Q-learning is a dynamic programming approach for updating our estimation about agent’s future success. In Q-learning, agents experience consists of a sequence of distinct stages or episodes. You can think of $n$ as the number of times that agent has played the game and $t$ as the number of steps that agent has taken in a single game.

At the $t^{th}$ time step of the $n^{th}$ episode, agent:

Observes its current state $s_t$
Selects and performs an action $a_t$
Observes the subsequent state $s_{t+1}$
Adjusts its $Q_{n-1}$ value using the learning factor $\alpha_{n}$ according to the Bellman equation below:

\[Q_{n}(s_t,a) = \begin{cases} (1-\alpha_{n})Q_{n-1}(s_t,a) + \alpha_{n}[{r_t} + \gamma V_{n-1}(s_{t+1})], & \text{if not terminal state} \\ Q_{n-1}(s_t,a), & \text{if terminal state} \end{cases}\]
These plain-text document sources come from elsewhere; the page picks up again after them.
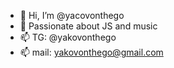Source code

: - 👋 Hi, I’m @yacovonthego
- 👀 Passionate about JS and music
- 📫 TG: @yakovonthego
- 📫 mail: yakovonthego@gmail.com

<!---
yacovonthego/yacovonthego is a ✨ special ✨ repository because its `README.md` (this file) appears on your GitHub profile.
You can click the Preview link to take a look at your changes.
--->
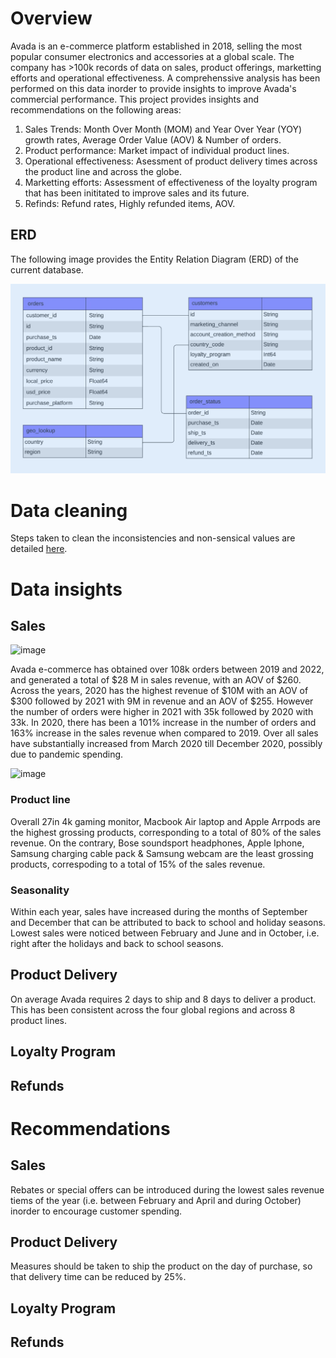 
# Overview

Avada is an e-commerce platform established in 2018, selling the most popular consumer electronics and accessories at a global scale.
The company has >100k records of data on sales, product offerings, marketting efforts and operational effectiveness. 
A comprehenssive analysis has been performed on this data inorder to provide insights to improve Avada's commercial performance.
This project provides insights and recommendations on the following areas:
1. Sales Trends: Month Over Month (MOM) and Year Over Year (YOY) growth rates, Average Order Value (AOV) & Number of orders.
2. Product performance: Market impact of individual product lines.
3. Operational effectiveness: Asessment of product delivery times across the product line and across the globe.
4. Marketting efforts: Assessment of effectiveness of the loyalty program that has been inititated to improve sales and its future.
5. Refinds: Refund rates, Highly refunded items, AOV.

## ERD
The following image provides the Entity Relation Diagram (ERD) of the current database.

![Image ALT](https://github.com/shilpakarumanchi/Avada-e-commerce/blob/cc68913111f297ffdfe4c47ef0bf36e37101e2fd/ERD.png)

# Data cleaning
Steps taken to clean the inconsistencies and non-sensical values are detailed [here](https://github.com/shilpakarumanchi/Avada-e-commerce/blob/f541a30ab36c7882ae310ac77c14eef550c869cc/Avada_issue_log.xlsx).

# Data insights
## Sales 
![image](https://github.com/user-attachments/assets/a7060bcd-98e1-4ee7-b4d9-f8834f15b458)

Avada e-commerce has obtained over 108k orders between 2019 and 2022, and generated a total of $28 M in sales revenue, with an AOV of $260.
Across the years, 2020 has the highest revenue of $10M with an AOV of $300 followed by 2021 with 9M in revenue and an AOV of $255.
However the number of orders were higher in 2021 with 35k followed by 2020 with 33k.
In 2020, there has been a 101% increase in the number of orders and 163% increase in the sales revenue when compared to 2019.
Over all sales have substantially increased from March 2020 till December 2020, possibly due to pandemic spending.

![image](https://github.com/user-attachments/assets/9828cec6-52e3-4d45-8280-78988ddd32ae)
	
### Product line
Overall 27in 4k gaming monitor, Macbook Air laptop and Apple Arrpods are the highest grossing products, corresponding to a total of 80% of the sales revenue.
On the contrary, Bose soundsport headphones, Apple Iphone, Samsung charging cable pack & Samsung webcam are the least grossing products, correspoding to a total of 15% of the sales revenue.
### Seasonality
Within each year, sales have increased during the months of September and December that can be attributed to back to school and holiday seasons.
Lowest sales were noticed between February and June and in October, i.e. right after the holidays and back to school seasons. 


## Product Delivery
On average Avada requires 2 days to ship and 8 days to deliver a product. This has been consistent across the four global regions and across 8 product lines.
## Loyalty Program
## Refunds


# Recommendations
## Sales 
Rebates or special offers can be introduced during the lowest sales revenue tiems of the year (i.e. between February and April and during October) inorder to encourage customer spending.
## Product Delivery
Measures should be taken to ship the product on the day of purchase, so that delivery time can be reduced by 25%. 
## Loyalty Program
## Refunds
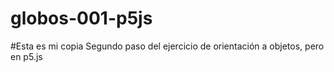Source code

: # globos-001-p5js
#Esta es mi copia
Segundo paso del ejercicio de orientación a objetos, pero en p5.js 
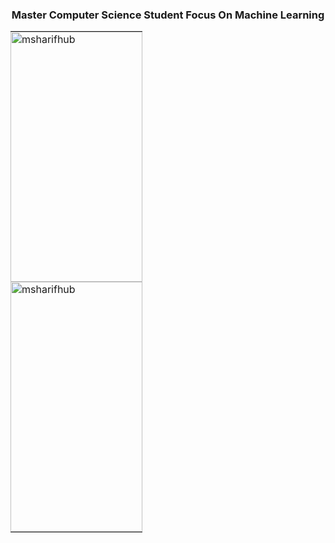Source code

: <div>

<h3 align="center"> Master Computer Science Student Focus On Machine Learning</h3>

<div style="width:100vw; height:100vh; display:flex; align-items:center; justify-content:center;">
  <table style="width:100%; height:100%; border-collapse: collapse; table-layout: fixed;">
    <tr style="height:50%;">
      <td style="width:50%; height:100%; padding:0;">
        <img src="https://github-readme-stats.vercel.app/api/top-langs?username=msharifhub&show_icons=true&locale=en&layout=compact&theme=dracula" alt="msharifhub" style="width:100%; height:400px; object-fit:cover;" />
      </td>
<!--       <td style="width:50%; height:100%; padding:0;">
        <img src="https://github-readme-stats.vercel.app/api?username=msharifhub&show_icons=true&locale=en&theme=dracula" alt="msharifhub" style="width:100%; height:400px; object-fit:cover;" />
      </td> -->
    </tr>
    <tr style="height:50%;">
      <td colspan="2" style="width:100%; height:400px; padding:0;">
        <img src="https://github-readme-streak-stats.herokuapp.com/?user=msharifhub&theme=dracula" alt="msharifhub" style="width:100%; height:100%; object-fit:cover;" />
      </td>
    </tr>
  </table>
</div>



</div>

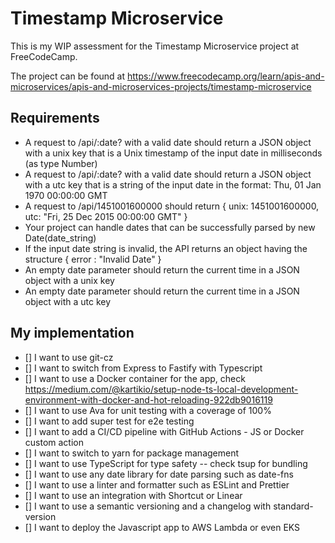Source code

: # Timestamp Microservice

This is my WIP assessment for the Timestamp Microservice project at FreeCodeCamp. 

The project can be found at https://www.freecodecamp.org/learn/apis-and-microservices/apis-and-microservices-projects/timestamp-microservice

## Requirements

* A request to /api/:date? with a valid date should return a JSON object with a unix key that is a Unix timestamp of the input date in milliseconds (as type Number)
* A request to /api/:date? with a valid date should return a JSON object with a utc key that is a string of the input date in the format: Thu, 01 Jan 1970 00:00:00 GMT
* A request to /api/1451001600000 should return { unix: 1451001600000, utc: "Fri, 25 Dec 2015 00:00:00 GMT" }
* Your project can handle dates that can be successfully parsed by new Date(date_string)
* If the input date string is invalid, the API returns an object having the structure { error : "Invalid Date" }
* An empty date parameter should return the current time in a JSON object with a unix key
* An empty date parameter should return the current time in a JSON object with a utc key

## My implementation

- [] I want to use git-cz 
- [] I want to switch from Express to Fastify with Typescript 
- [] I want to use a Docker container for the app, check https://medium.com/@kartikio/setup-node-ts-local-development-environment-with-docker-and-hot-reloading-922db9016119
- [] I want to use Ava for unit testing with a coverage of 100% 
- [] I want to add super test for e2e testing 
- [] I want to add a CI/CD pipeline with GitHub Actions - JS or Docker custom action 
- [] I want to switch to yarn for package management 
- [] I want to use TypeScript for type safety -- check tsup for bundling 
- [] I want to use any date library for date parsing such as date-fns 
- [] I want to use a linter and formatter such as ESLint and Prettier 
- [] I want to use an integration with Shortcut or Linear
- [] I want to use a semantic versioning and a changelog with standard-version 
- [] I want to deploy the Javascript app to AWS Lambda or even EKS
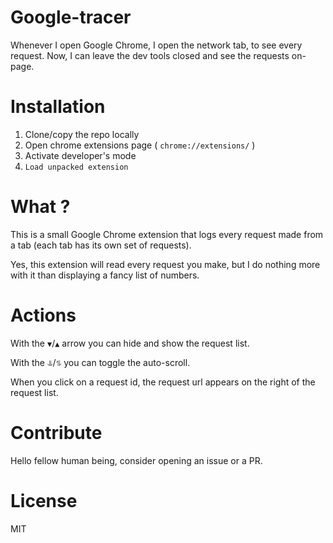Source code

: # Google-tracer

Whenever I open Google Chrome, I open the network tab, to see every request. Now, I can leave the dev tools closed and see the requests on-page.

# Installation

1. Clone/copy the repo locally
2. Open chrome extensions page ( `chrome://extensions/` )
3. Activate developer's mode
4. `Load unpacked extension`

# What ?

This is a small Google Chrome extension that logs every request made from a tab (each tab has its own set of requests).

Yes, this extension will read every request you make, but I do nothing more with it than displaying a fancy list of numbers.

# Actions

With the `▼`/`▲` arrow you can hide and show the request list.

With the `⥥`/`⥮` you can toggle the auto-scroll.

When you click on a request id, the request url appears on the right of the request list.

# Contribute

Hello fellow human being, consider opening an issue or a PR.

# License

MIT
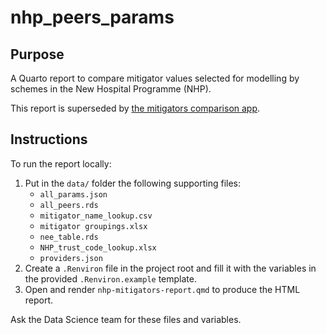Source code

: # nhp_peers_params

## Purpose

A Quarto report to compare mitigator values selected for modelling by schemes in the New Hospital Programme (NHP).

This report is superseded by [the mitigators comparison app](https://github.com/The-Strategy-Unit/nhp_inputs_report_app).

## Instructions

To run the report locally:

1. Put in the `data/` folder the following supporting files:
    * `all_params.json`
    * `all_peers.rds`
    * `mitigator_name_lookup.csv`
    * `mitigator groupings.xlsx`
    * `nee_table.rds`
    * `NHP_trust_code_lookup.xlsx`
    * `providers.json`
1. Create a `.Renviron` file in the project root and fill it with the variables in the provided `.Renviron.example` template.
1. Open and render `nhp-mitigators-report.qmd` to produce the HTML report.

Ask the Data Science team for these files and variables.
$V_{n-1}(s_{t+1})$ is the best possible value that the agent can achieve from state $s_{t+1}$ on ward, in other words expected future reward.

\[V_{n-1}(s_{t+1}) = \max_{a'} {Q_{n-1}(s_{t+1},{a'})}\]

$\alpha_n$ is the learning factor. It determines the balance between exploration and exploitation. Typically $\alpha_n$ is a function of $n$. During the first few episodes, $\alpha_n$ is close to $1$ and we gradually decrease it to $0$.
- If $\alpha_n = 0$, agent does not learn and exploits prior information.
- If $\alpha_n = 1$, agent learns new things and explores the environment.
$r_t$: Immediate reward received at time $t$.
$\gamma$: Discount factor, which weighs the importance of future rewards. The lesser value for $\gamma$ signifies that future rewards are less valuable and agent cares more about the immediate reward.